** Opening INFORMATION SHOWN block **

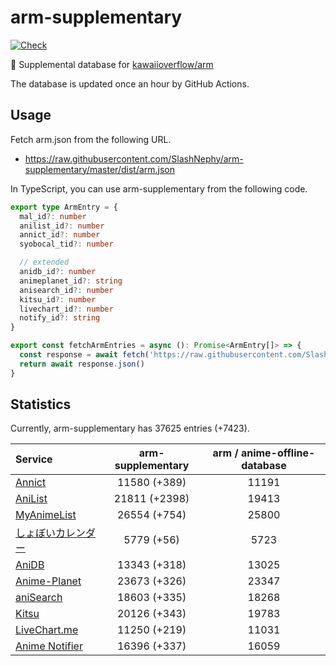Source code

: # arm-supplementary

[![Check](https://github.com/SlashNephy/arm-supplementary/actions/workflows/check-node.yml/badge.svg)](https://github.com/SlashNephy/arm-supplementary/actions/workflows/check-node.yml)

💊 Supplemental database for [kawaiioverflow/arm](https://github.com/kawaiioverflow/arm)

The database is updated once an hour by GitHub Actions.

## Usage

Fetch arm.json from the following URL.

- https://raw.githubusercontent.com/SlashNephy/arm-supplementary/master/dist/arm.json

In TypeScript, you can use arm-supplementary from the following code.

```TypeScript
export type ArmEntry = {
  mal_id?: number
  anilist_id?: number
  annict_id?: number
  syobocal_tid?: number

  // extended
  anidb_id?: number
  animeplanet_id?: string
  anisearch_id?: number
  kitsu_id?: number
  livechart_id?: number
  notify_id?: string
}

export const fetchArmEntries = async (): Promise<ArmEntry[]> => {
  const response = await fetch('https://raw.githubusercontent.com/SlashNephy/arm-supplementary/master/dist/arm.json')
  return await response.json()
}
```

## Statistics

Currently, arm-supplementary has 37625 entries (+7423).

| Service                                     | arm-supplementary | arm / anime-offline-database |
| :------------------------------------------ | :---------------: | :--------------------------: |
| [Annict](https://annict.com)                |   11580 (+389)    |            11191             |
| [AniList](https://anilist.co)               |   21811 (+2398)   |            19413             |
| [MyAnimeList](https://myanimelist.net)      |   26554 (+754)    |            25800             |
| [しょぼいカレンダー](https://cal.syoboi.jp) |    5779 (+56)     |             5723             |
| [AniDB](https://anidb.net)                  |   13343 (+318)    |            13025             |
| [Anime-Planet](https://anime-planet.com)    |   23673 (+326)    |            23347             |
| [aniSearch](https://anisearch.com)          |   18603 (+335)    |            18268             |
| [Kitsu](https://kitsu.io)                   |   20126 (+343)    |            19783             |
| [LiveChart.me](https://livechart.me)        |   11250 (+219)    |            11031             |
| [Anime Notifier](https://notify.moe)        |   16396 (+337)    |            16059             |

** Closing INFORMATION SHOWN block **

* PROBLEM TO SOLVE
All of the records above are to be printed exactly, with every picture omitted.

* PROBLEM SOLUTION
Source code

: # arm-supplementary

[![Check](https://github.com/SlashNephy/arm-supplementary/actions/workflows/check-node.yml/badge.svg)](https://github.com/SlashNephy/arm-supplementary/actions/workflows/check-node.yml)

💊 Supplemental database for [kawaiioverflow/arm](https://github.com/kawaiioverflow/arm)

The database is updated once an hour by GitHub Actions.

## Usage

Fetch arm.json from the following URL.

- https://raw.githubusercontent.com/SlashNephy/arm-supplementary/master/dist/arm.json

In TypeScript, you can use arm-supplementary from the following code.

```TypeScript
export type ArmEntry = {
  mal_id?: number
  anilist_id?: number
  annict_id?: number
  syobocal_tid?: number

  // extended
  anidb_id?: number
  animeplanet_id?: string
  anisearch_id?: number
  kitsu_id?: number
  livechart_id?: number
  notify_id?: string
}

export const fetchArmEntries = async (): Promise<ArmEntry[]> => {
  const response = await fetch('https://raw.githubusercontent.com/SlashNephy/arm-supplementary/master/dist/arm.json')
  return await response.json()
}
```

## Statistics

Currently, arm-supplementary has 37625 entries (+7423).

| Service                                     | arm-supplementary | arm / anime-offline-database |
| :------------------------------------------ | :---------------: | :--------------------------: |
| [Annict](https://annict.com)                |   11580 (+389)    |            11191             |
| [AniList](https://anilist.co)               |   21811 (+2398)   |            19413             |
| [MyAnimeList](https://myanimelist.net)      |   26554 (+754)    |            25800             |
| [しょぼいカレンダー](https://cal.syoboi.jp) |    5779 (+56)     |             5723             |
| [AniDB](https://anidb.net)                  |   13343 (+318)    |            13025             |
| [Anime-Planet](https://anime-planet.com)    |   23673 (+326)    |            23347             |
| [aniSearch](https://anisearch.com)          |   18603 (+335)    |            18268             |
| [Kitsu](https://kitsu.io)                   |   20126 (+343)    |            19783             |
| [LiveChart.me](https://livechart.me)        |   11250 (+219)    |            11031             |
| [Anime Notifier](https://notify.moe)        |   16396 (+337)    |            16059             |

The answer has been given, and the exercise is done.